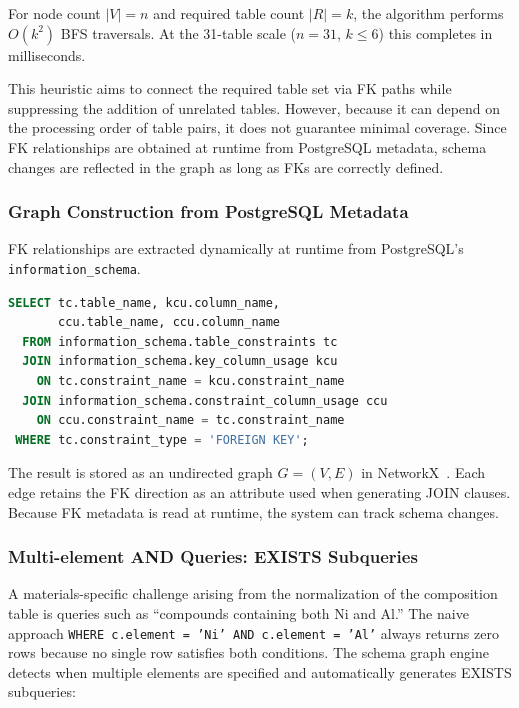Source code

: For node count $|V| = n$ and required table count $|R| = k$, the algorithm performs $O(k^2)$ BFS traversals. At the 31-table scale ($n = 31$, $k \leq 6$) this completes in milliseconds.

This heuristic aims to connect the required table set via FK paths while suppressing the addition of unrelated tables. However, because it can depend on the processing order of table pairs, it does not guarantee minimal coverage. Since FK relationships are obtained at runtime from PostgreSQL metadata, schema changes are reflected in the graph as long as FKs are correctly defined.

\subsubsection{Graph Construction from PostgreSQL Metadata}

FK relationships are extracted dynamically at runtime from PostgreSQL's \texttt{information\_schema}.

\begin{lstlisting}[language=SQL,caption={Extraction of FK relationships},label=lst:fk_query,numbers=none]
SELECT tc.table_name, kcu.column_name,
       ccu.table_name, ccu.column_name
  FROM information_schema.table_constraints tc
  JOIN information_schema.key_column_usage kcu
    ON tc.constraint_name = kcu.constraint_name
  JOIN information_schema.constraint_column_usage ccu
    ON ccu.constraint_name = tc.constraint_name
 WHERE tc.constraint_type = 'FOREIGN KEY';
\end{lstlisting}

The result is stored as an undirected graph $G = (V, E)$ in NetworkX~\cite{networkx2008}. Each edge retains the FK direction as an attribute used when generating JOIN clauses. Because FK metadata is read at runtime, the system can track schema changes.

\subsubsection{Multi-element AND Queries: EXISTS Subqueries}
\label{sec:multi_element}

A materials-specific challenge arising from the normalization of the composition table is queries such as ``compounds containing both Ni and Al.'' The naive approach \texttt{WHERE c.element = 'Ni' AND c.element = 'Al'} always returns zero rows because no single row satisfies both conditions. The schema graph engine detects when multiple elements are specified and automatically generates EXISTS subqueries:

• • •

ABOUT THIS TASK: Transcribe all entries above exactly. Omit the pictures.

FINISHED TASK:
Source code

: For node count $|V| = n$ and required table count $|R| = k$, the algorithm performs $O(k^2)$ BFS traversals. At the 31-table scale ($n = 31$, $k \leq 6$) this completes in milliseconds.

This heuristic aims to connect the required table set via FK paths while suppressing the addition of unrelated tables. However, because it can depend on the processing order of table pairs, it does not guarantee minimal coverage. Since FK relationships are obtained at runtime from PostgreSQL metadata, schema changes are reflected in the graph as long as FKs are correctly defined.

\subsubsection{Graph Construction from PostgreSQL Metadata}

FK relationships are extracted dynamically at runtime from PostgreSQL's \texttt{information\_schema}.

\begin{lstlisting}[language=SQL,caption={Extraction of FK relationships},label=lst:fk_query,numbers=none]
SELECT tc.table_name, kcu.column_name,
       ccu.table_name, ccu.column_name
  FROM information_schema.table_constraints tc
  JOIN information_schema.key_column_usage kcu
    ON tc.constraint_name = kcu.constraint_name
  JOIN information_schema.constraint_column_usage ccu
    ON ccu.constraint_name = tc.constraint_name
 WHERE tc.constraint_type = 'FOREIGN KEY';
\end{lstlisting}

The result is stored as an undirected graph $G = (V, E)$ in NetworkX~\cite{networkx2008}. Each edge retains the FK direction as an attribute used when generating JOIN clauses. Because FK metadata is read at runtime, the system can track schema changes.

\subsubsection{Multi-element AND Queries: EXISTS Subqueries}
\label{sec:multi_element}

A materials-specific challenge arising from the normalization of the composition table is queries such as ``compounds containing both Ni and Al.'' The naive approach \texttt{WHERE c.element = 'Ni' AND c.element = 'Al'} always returns zero rows because no single row satisfies both conditions. The schema graph engine detects when multiple elements are specified and automatically generates EXISTS subqueries:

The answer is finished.